According to a Washington Post/CBS poll released in July 2011, “the number of African-Americans who believe the president’s actions have helped the economy has dropped from 77 percent in October to just over half of those surveyed.”
Our policymakers should feel the fire under their feet.
In response to these rising frustrations and the failure of the administration to explicitly deal with the chronic economic marginalization of black communities, the Congressional Black Caucus recently launched a five-city, “For the People” jobs tour along with more than 40 bills to specifically address black unemployment.
Earlier, Tavis Smiley and Dr. Cornel West launched a “poverty tour,” designed to highlight the absence of a “poverty agenda” from the Obama Administration’s economic recovery efforts.
Unfortunately, a sideshow of ill-informed, comedic responses to the Smiley-West attempt to elevate the cyclical poverty and underdevelopment of black communities has distracted us from what’s really important. It has done nothing more than recreate the same type of public “beef” that has historically undermined real discussions about Black progress in America.
Absent from the public discourse is a critical investigation of why there has been little in the form of a coordinated federal and state legislative or policy response to the lingering economic marginalization and chronic unemployment of African-Americans. Given the dire circumstances facing African-Americans, which predate as well as follow the economic crisis and our slow recovery from it, there is a legitimate reason to question the equity lens of the Obama administration.
While our community is entertained by a sideshow of public posturing, we’re losing sight of the legitimate critique about our nation’s failure to respond to the economic pain hemorrhaging in many of our communities.
What did happen to the poverty lens Obama embraced during his campaign? Where is the strategy session to stop the socioeconomic decline of African-Americans? Where is the comprehensive approach to dismantle the overt discrimination that the chronically unemployed (who are disproportionately African-American) face when they are looking for work? These are all legitimate questions that are not being taken seriously.
We’re also losing sight of the fact that job tours — and any other “march” for jobs — are all reactionary and exploratory. They visibly demonstrate need and dissatisfaction, but they do not directly deal with important barriers along the hiring continuum that keep African-Americans out of work and away from quality economic resources. Perhaps it is time to consider a New Deal for African-Americans — one that acknowledges the unique plight of those who face chronic discrimination and that develops remedies that are intentionally designed to foster equity alongside recovery.
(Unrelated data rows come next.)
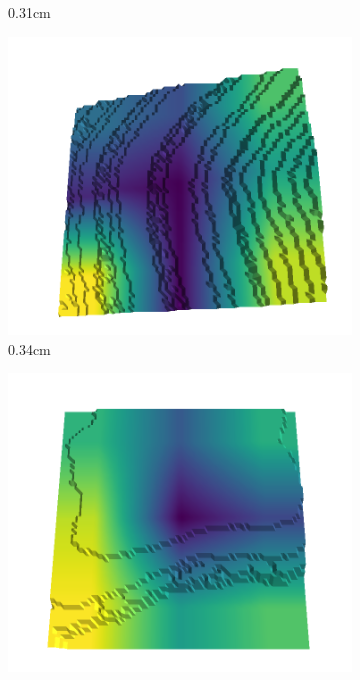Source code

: \documentclass[../document.tex]{subfiles}
\begin{document}
\begin{figure}[H]
\begin{subfigure}[b]{0.242\linewidth}
    \caption{0.31cm}
    \end{subfigure}
    \begin{subfigure}[b]{0.242\linewidth}
    \includegraphics[width=\linewidth]{../img/5/quarry/best/47-patch-3d-majavi-colormap-30.png}
    \caption{0.34cm}
    \end{subfigure}
    \begin{subfigure}[b]{0.242\linewidth}
    \includegraphics[width=\linewidth]{../img/5/quarry/best/49-patch-3d-majavi-colormap-35.png}

\end{subfigure}
\end{figure}
\end{document}
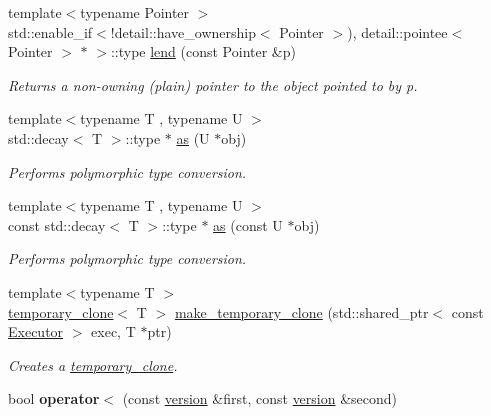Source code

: \begin{DoxyCompactItemize}
{\footnotesize template$<$typename Pointer $>$ }\\std\+::enable\+\_\+if$<$!detail\+::have\+\_\+ownership$<$ Pointer $>$), detail\+::pointee$<$ Pointer $>$ $\ast$ $>$\+::type \hyperlink{namespacegko_aa0c1deeb105cfb5a635b5f41cb5e8321}{lend} (const Pointer \&p)
\begin{DoxyCompactList}\small\item\em Returns a non-\/owning (plain) pointer to the object pointed to by {\ttfamily p}. \end{DoxyCompactList}\item 
{\footnotesize template$<$typename T , typename U $>$ }\\std\+::decay$<$ T $>$\+::type $\ast$ \hyperlink{namespacegko_a73ce7e87aec389b5210630bb617b4baa}{as} (U $\ast$obj)
\begin{DoxyCompactList}\small\item\em Performs polymorphic type conversion. \end{DoxyCompactList}\item 
{\footnotesize template$<$typename T , typename U $>$ }\\const std\+::decay$<$ T $>$\+::type $\ast$ \hyperlink{namespacegko_a289e84ef5dea2f579dd12f27140a1470}{as} (const U $\ast$obj)
\begin{DoxyCompactList}\small\item\em Performs polymorphic type conversion. \end{DoxyCompactList}\item 
{\footnotesize template$<$typename T $>$ }\\\hyperlink{classgko_1_1temporary__clone}{temporary\+\_\+clone}$<$ T $>$ \hyperlink{namespacegko_aa9c0782fb35cc18cb404716d9b6f2c0e}{make\+\_\+temporary\+\_\+clone} (std\+::shared\+\_\+ptr$<$ const \hyperlink{classgko_1_1Executor}{Executor} $>$ exec, T $\ast$ptr)
\begin{DoxyCompactList}\small\item\em Creates a \hyperlink{classgko_1_1temporary__clone}{temporary\+\_\+clone}. \end{DoxyCompactList}\item 
\mbox{\label{namespacegko_a70e5d651d3fc23e6ed48980efd2098d3}} 
bool {\bfseries operator$<$} (const \hyperlink{structgko_1_1version}{version} \&first, const \hyperlink{structgko_1_1version}{version} \&second)
\item 
\mbox{\label{namespacegko_aa3a749f76b73c3b0e161e2019ad12308}} 

\end{DoxyCompactItemize}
New Deal policies of the 1930s brought on a suite of legislative, regulatory and practical changes that ushered in protections for the middle class. Until key interventions made by the “Black Cabinet”— which included Mary McLeod Bethune as the only woman among the black civil rights elite — Roosevelt’s initial economic recovery policies did little to affect the plight of African Americans and other people of color who were suffering from the Depression.
Like today, the initial set of economic recovery packages did not reach the majority of African Americans, who were “redlined” from participation because of race, gender, and the employment proxies that served to exclude them from New Deal benefits.
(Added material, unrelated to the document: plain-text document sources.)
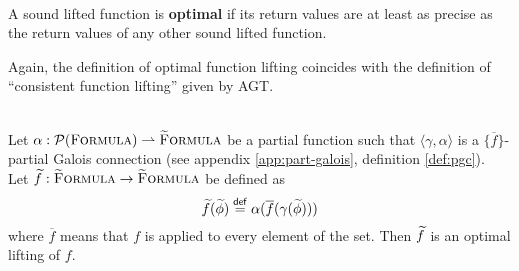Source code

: \begin{definition}~\\
    A sound lifted function is \textbf{optimal} if its return values are at least as precise as the return values of any other sound lifted function.
\end{definition}

Again, the definition of optimal function lifting coincides with the definition of “consistent function lifting” given by AGT.
\begin{lemma}\label{lemma:consistent-func-lifting-direct}
    \label{lemma:eq-fun-lift-agt}~\\
    Let $\alpha : \mathcal{P}(\textup{\textsc{Formula}}) \rightharpoonup \textup{\textsc{\ensuremath{\widetilde{\text{F}}}ormula}}$ be a partial function such that $\langle \gamma, \alpha \rangle$ is a $\{ \overline{f} \}$-partial Galois connection (see appendix \ref{app:part-galois}, definition \ref{def:pgc}).\\ 
    Let $\widetilde{f} : \textup{\textsc{\ensuremath{\widetilde{\text{F}}}ormula}} \rightarrow \textup{\textsc{\ensuremath{\widetilde{\text{F}}}ormula}}$ be defined as
    \begin{displaymath}
    \widetilde{f}(\widetilde{\phi}) \overset{\textup{\textmd{\textsf{def}}}}{=} \alpha(\overline{f}(\gamma(\widetilde{\phi})))
    \end{displaymath}
    where $\overline{f}$ means that $f$ is applied to every element of the set.
    Then $\widetilde{f}$ is an optimal lifting of $f$.
\end{lemma}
While the Obama administration may be less inclined to adopt a “Black Cabinet” given its adoption of a “post-racial” identity, there is still a need to embrace the full spectrum of advisors who are working on critical economic recovery issues in the African American community.
There have been a number of meetings with the leadership of the NAACP, National Action Network and the National Urban League; however the exclusive nature of these discussions reflect a gender bias that omits the important contributions of black female civil rights leaders, such as Eva Paterson of the Equal Justice Society, Barbara Arnwine of the Lawyers Committee for Civil Rights Under Law and Dr. Avis Jones DeWeever of the National Council of Negro Women, among others, whose expertise, resources, and reach into our communities could help to shape inclusive policies that do more than offer Band-Aid remedies to deep-seated wounds.
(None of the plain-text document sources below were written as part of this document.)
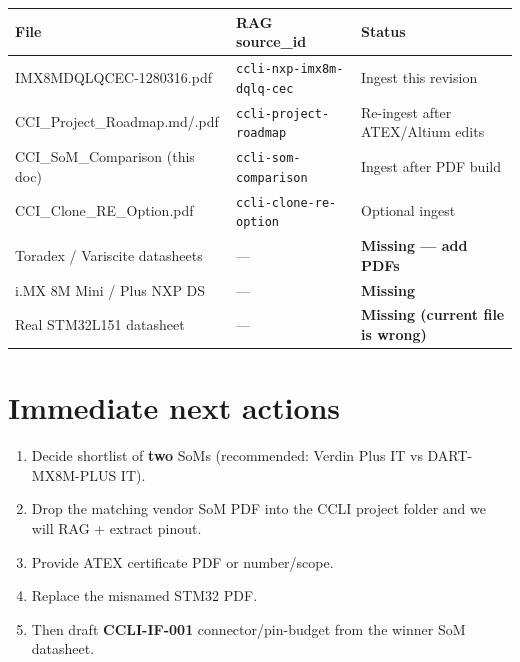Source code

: \documentclass[10pt,a4paper]{article}
\begin{document}
\begin{tabularx}{\linewidth}{@{}>{\raggedright\arraybackslash}p{4.2cm}l>{\RaggedRight\arraybackslash}X@{}}
\toprule
\textbf{File} & \textbf{RAG source\_id} & \textbf{Status} \\
\midrule
IMX8MDQLQCEC-1280316.pdf & \texttt{ccli-nxp-imx8m-dqlq-cec} & Ingest this revision \\
CCI\_Project\_Roadmap.md/.pdf & \texttt{ccli-project-roadmap} & Re-ingest after ATEX/Altium edits \\
CCI\_SoM\_Comparison (this doc) & \texttt{ccli-som-comparison} & Ingest after PDF build \\
CCI\_Clone\_RE\_Option.pdf & \texttt{ccli-clone-re-option} & Optional ingest \\
Toradex / Variscite datasheets & --- & \textbf{Missing --- add PDFs} \\
i.MX 8M Mini / Plus NXP DS & --- & \textbf{Missing} \\
Real STM32L151 datasheet & --- & \textbf{Missing (current file is wrong)} \\
\bottomrule
\end{tabularx}

\section{Immediate next actions}

\begin{enumerate}[leftmargin=*]
  \item Decide shortlist of \textbf{two} SoMs (recommended: Verdin Plus IT vs DART-MX8M-PLUS IT).
  \item Drop the matching vendor SoM PDF into the CCLI project folder and we will RAG + extract pinout.
  \item Provide ATEX certificate PDF or number/scope.
  \item Replace the misnamed STM32 PDF.
  \item Then draft \textbf{CCLI-IF-001} connector/pin-budget from the winner SoM datasheet.
\end{enumerate}
\end{document}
What we need is inclusive, creative political action and an increased investment in new strategies to develop skills, opportunities and resources in all communities, so as to ensure that there are fair and equitable outcomes with respect to this nation’s economic recovery.
Our policymakers should be prioritizing funding to develop jobs and build infrastructure, to protect workers’ rights to organize and protect themselves from exploitation, and to invest in the education of those who will ultimately advance the promise of this democracy. Without these and other key interventions, we may kiss our competitiveness in the global economy good-bye; and that’s not change we can believe in.